---------- PROVIDED DATA

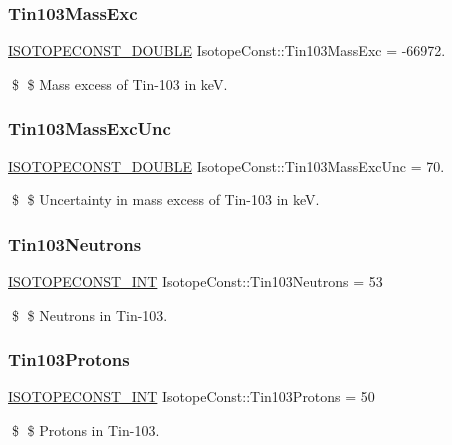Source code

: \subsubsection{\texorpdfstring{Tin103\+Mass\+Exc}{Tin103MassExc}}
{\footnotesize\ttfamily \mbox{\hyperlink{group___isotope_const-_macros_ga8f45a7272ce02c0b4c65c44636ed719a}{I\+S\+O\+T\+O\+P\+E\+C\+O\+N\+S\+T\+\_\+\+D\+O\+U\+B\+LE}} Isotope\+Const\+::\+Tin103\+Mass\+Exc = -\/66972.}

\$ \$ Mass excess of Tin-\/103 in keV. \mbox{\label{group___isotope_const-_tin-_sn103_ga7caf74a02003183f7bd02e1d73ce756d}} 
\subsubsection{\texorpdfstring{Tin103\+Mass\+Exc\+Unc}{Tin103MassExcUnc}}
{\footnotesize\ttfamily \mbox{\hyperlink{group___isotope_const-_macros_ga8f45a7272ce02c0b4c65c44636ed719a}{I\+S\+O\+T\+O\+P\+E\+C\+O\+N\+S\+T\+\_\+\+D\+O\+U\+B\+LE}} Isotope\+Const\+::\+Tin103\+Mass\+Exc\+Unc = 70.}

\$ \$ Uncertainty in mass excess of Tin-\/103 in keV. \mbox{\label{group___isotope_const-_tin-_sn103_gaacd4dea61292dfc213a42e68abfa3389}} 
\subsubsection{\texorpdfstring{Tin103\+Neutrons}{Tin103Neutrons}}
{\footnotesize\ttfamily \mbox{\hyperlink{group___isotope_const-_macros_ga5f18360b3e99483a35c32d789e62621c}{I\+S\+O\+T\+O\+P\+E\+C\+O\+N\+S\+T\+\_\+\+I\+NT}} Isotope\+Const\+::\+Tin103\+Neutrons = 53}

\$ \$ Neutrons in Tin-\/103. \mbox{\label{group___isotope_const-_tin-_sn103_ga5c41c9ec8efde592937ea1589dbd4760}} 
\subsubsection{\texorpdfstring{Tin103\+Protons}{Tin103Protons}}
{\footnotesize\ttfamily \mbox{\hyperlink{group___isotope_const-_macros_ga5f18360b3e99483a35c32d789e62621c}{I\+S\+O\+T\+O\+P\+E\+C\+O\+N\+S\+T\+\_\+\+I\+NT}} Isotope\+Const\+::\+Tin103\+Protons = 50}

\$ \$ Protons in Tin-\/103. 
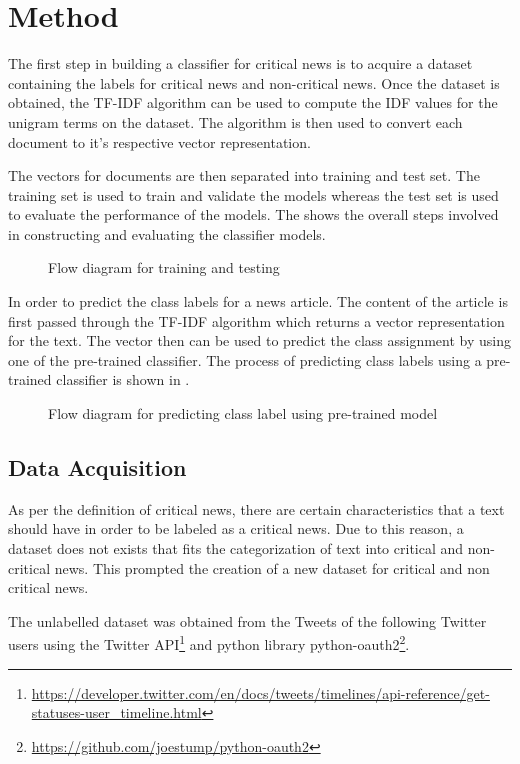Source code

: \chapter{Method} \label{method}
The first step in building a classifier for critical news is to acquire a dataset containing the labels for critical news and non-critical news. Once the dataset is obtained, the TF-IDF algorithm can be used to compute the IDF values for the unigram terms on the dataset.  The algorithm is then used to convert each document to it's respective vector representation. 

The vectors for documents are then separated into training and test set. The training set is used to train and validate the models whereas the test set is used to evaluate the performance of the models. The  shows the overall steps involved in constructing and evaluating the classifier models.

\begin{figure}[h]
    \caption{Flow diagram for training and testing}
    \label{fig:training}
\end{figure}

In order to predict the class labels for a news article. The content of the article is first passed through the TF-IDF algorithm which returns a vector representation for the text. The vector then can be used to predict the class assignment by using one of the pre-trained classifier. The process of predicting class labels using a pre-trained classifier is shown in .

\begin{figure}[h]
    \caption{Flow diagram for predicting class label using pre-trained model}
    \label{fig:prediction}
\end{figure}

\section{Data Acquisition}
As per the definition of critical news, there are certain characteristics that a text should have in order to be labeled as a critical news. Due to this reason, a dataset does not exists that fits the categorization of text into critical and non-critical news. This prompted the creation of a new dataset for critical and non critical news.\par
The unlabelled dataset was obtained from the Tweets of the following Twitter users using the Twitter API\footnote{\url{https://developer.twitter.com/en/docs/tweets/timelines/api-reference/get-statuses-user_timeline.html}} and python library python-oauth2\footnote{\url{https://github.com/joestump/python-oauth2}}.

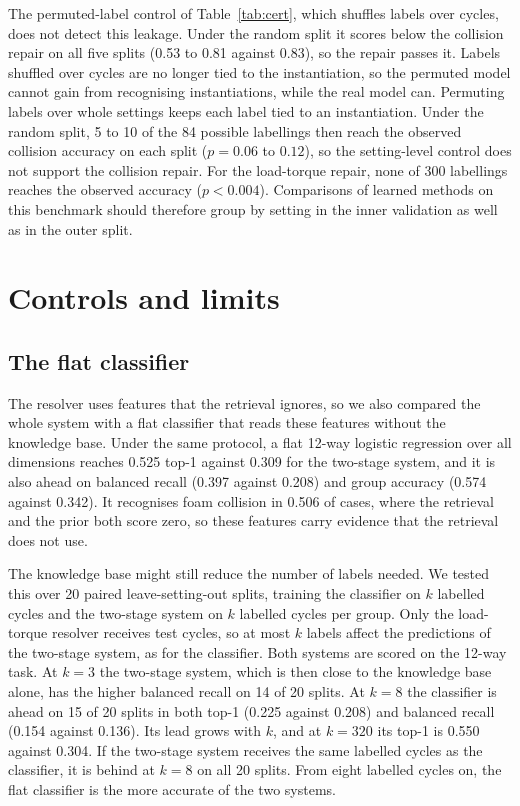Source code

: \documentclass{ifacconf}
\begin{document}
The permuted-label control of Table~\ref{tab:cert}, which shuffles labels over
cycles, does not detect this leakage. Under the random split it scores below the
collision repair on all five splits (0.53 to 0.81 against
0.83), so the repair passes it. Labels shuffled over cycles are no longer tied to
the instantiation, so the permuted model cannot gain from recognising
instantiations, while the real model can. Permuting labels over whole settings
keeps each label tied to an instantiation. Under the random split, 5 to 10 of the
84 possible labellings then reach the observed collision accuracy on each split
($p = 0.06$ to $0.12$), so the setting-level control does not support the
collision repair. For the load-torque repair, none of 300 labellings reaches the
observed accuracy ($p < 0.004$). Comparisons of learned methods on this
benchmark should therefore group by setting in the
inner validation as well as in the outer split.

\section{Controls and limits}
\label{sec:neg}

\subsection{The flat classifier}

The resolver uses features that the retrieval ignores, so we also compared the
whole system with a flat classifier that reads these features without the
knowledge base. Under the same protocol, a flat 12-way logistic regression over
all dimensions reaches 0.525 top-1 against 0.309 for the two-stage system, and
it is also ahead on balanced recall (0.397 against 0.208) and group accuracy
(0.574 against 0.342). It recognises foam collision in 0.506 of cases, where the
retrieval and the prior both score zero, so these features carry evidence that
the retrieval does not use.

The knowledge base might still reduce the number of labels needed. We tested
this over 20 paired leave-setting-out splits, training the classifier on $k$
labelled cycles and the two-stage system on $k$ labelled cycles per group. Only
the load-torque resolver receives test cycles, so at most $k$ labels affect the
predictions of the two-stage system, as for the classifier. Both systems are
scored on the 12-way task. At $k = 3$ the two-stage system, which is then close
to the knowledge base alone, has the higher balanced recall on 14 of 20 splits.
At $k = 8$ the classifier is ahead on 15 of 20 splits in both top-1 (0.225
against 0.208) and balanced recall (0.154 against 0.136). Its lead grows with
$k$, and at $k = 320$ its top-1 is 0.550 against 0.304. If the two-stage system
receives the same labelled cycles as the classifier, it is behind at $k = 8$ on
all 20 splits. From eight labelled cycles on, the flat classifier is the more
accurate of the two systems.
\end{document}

--------------------

**WHAT THIS TASK INVOLVES**
Please write out all the entries above exactly, but leave out the pictures.

**RESPONSE AREA**
Source code

: \subsubsection{\texorpdfstring{Tin103\+Mass\+Exc}{Tin103MassExc}}
{\footnotesize\ttfamily \mbox{\hyperlink{group___isotope_const-_macros_ga8f45a7272ce02c0b4c65c44636ed719a}{I\+S\+O\+T\+O\+P\+E\+C\+O\+N\+S\+T\+\_\+\+D\+O\+U\+B\+LE}} Isotope\+Const\+::\+Tin103\+Mass\+Exc = -\/66972.}

\$ \$ Mass excess of Tin-\/103 in keV. \mbox{\label{group___isotope_const-_tin-_sn103_ga7caf74a02003183f7bd02e1d73ce756d}} 
\subsubsection{\texorpdfstring{Tin103\+Mass\+Exc\+Unc}{Tin103MassExcUnc}}
{\footnotesize\ttfamily \mbox{\hyperlink{group___isotope_const-_macros_ga8f45a7272ce02c0b4c65c44636ed719a}{I\+S\+O\+T\+O\+P\+E\+C\+O\+N\+S\+T\+\_\+\+D\+O\+U\+B\+LE}} Isotope\+Const\+::\+Tin103\+Mass\+Exc\+Unc = 70.}

\$ \$ Uncertainty in mass excess of Tin-\/103 in keV. \mbox{\label{group___isotope_const-_tin-_sn103_gaacd4dea61292dfc213a42e68abfa3389}} 
\subsubsection{\texorpdfstring{Tin103\+Neutrons}{Tin103Neutrons}}
{\footnotesize\ttfamily \mbox{\hyperlink{group___isotope_const-_macros_ga5f18360b3e99483a35c32d789e62621c}{I\+S\+O\+T\+O\+P\+E\+C\+O\+N\+S\+T\+\_\+\+I\+NT}} Isotope\+Const\+::\+Tin103\+Neutrons = 53}

\$ \$ Neutrons in Tin-\/103. \mbox{\label{group___isotope_const-_tin-_sn103_ga5c41c9ec8efde592937ea1589dbd4760}} 
\subsubsection{\texorpdfstring{Tin103\+Protons}{Tin103Protons}}
{\footnotesize\ttfamily \mbox{\hyperlink{group___isotope_const-_macros_ga5f18360b3e99483a35c32d789e62621c}{I\+S\+O\+T\+O\+P\+E\+C\+O\+N\+S\+T\+\_\+\+I\+NT}} Isotope\+Const\+::\+Tin103\+Protons = 50}

\$ \$ Protons in Tin-\/103. 
Source code

: \chapter{Method} \label{method}
The first step in building a classifier for critical news is to acquire a dataset containing the labels for critical news and non-critical news. Once the dataset is obtained, the TF-IDF algorithm can be used to compute the IDF values for the unigram terms on the dataset.  The algorithm is then used to convert each document to it's respective vector representation. 

The vectors for documents are then separated into training and test set. The training set is used to train and validate the models whereas the test set is used to evaluate the performance of the models. The  shows the overall steps involved in constructing and evaluating the classifier models.

\begin{figure}[h]
    \caption{Flow diagram for training and testing}
    \label{fig:training}
\end{figure}

In order to predict the class labels for a news article. The content of the article is first passed through the TF-IDF algorithm which returns a vector representation for the text. The vector then can be used to predict the class assignment by using one of the pre-trained classifier. The process of predicting class labels using a pre-trained classifier is shown in .

\begin{figure}[h]
    \caption{Flow diagram for predicting class label using pre-trained model}
    \label{fig:prediction}
\end{figure}

\section{Data Acquisition}
As per the definition of critical news, there are certain characteristics that a text should have in order to be labeled as a critical news. Due to this reason, a dataset does not exists that fits the categorization of text into critical and non-critical news. This prompted the creation of a new dataset for critical and non critical news.\par
The unlabelled dataset was obtained from the Tweets of the following Twitter users using the Twitter API\footnote{\url{https://developer.twitter.com/en/docs/tweets/timelines/api-reference/get-statuses-user_timeline.html}} and python library python-oauth2\footnote{\url{https://github.com/joestump/python-oauth2}}.

Source code

: \documentclass{ifacconf}
\begin{document}
The permuted-label control of Table~\ref{tab:cert}, which shuffles labels over
cycles, does not detect this leakage. Under the random split it scores below the
collision repair on all five splits (0.53 to 0.81 against
0.83), so the repair passes it. Labels shuffled over cycles are no longer tied to
the instantiation, so the permuted model cannot gain from recognising
instantiations, while the real model can. Permuting labels over whole settings
keeps each label tied to an instantiation. Under the random split, 5 to 10 of the
84 possible labellings then reach the observed collision accuracy on each split
($p = 0.06$ to $0.12$), so the setting-level control does not support the
collision repair. For the load-torque repair, none of 300 labellings reaches the
observed accuracy ($p < 0.004$). Comparisons of learned methods on this
benchmark should therefore group by setting in the
inner validation as well as in the outer split.

\section{Controls and limits}
\label{sec:neg}

\subsection{The flat classifier}

The resolver uses features that the retrieval ignores, so we also compared the
whole system with a flat classifier that reads these features without the
knowledge base. Under the same protocol, a flat 12-way logistic regression over
all dimensions reaches 0.525 top-1 against 0.309 for the two-stage system, and
it is also ahead on balanced recall (0.397 against 0.208) and group accuracy
(0.574 against 0.342). It recognises foam collision in 0.506 of cases, where the
retrieval and the prior both score zero, so these features carry evidence that
the retrieval does not use.

The knowledge base might still reduce the number of labels needed. We tested
this over 20 paired leave-setting-out splits, training the classifier on $k$
labelled cycles and the two-stage system on $k$ labelled cycles per group. Only
the load-torque resolver receives test cycles, so at most $k$ labels affect the
predictions of the two-stage system, as for the classifier. Both systems are
scored on the 12-way task. At $k = 3$ the two-stage system, which is then close
to the knowledge base alone, has the higher balanced recall on 14 of 20 splits.
At $k = 8$ the classifier is ahead on 15 of 20 splits in both top-1 (0.225
against 0.208) and balanced recall (0.154 against 0.136). Its lead grows with
$k$, and at $k = 320$ its top-1 is 0.550 against 0.304. If the two-stage system
receives the same labelled cycles as the classifier, it is behind at $k = 8$ on
all 20 splits. From eight labelled cycles on, the flat classifier is the more
accurate of the two systems.
\end{document}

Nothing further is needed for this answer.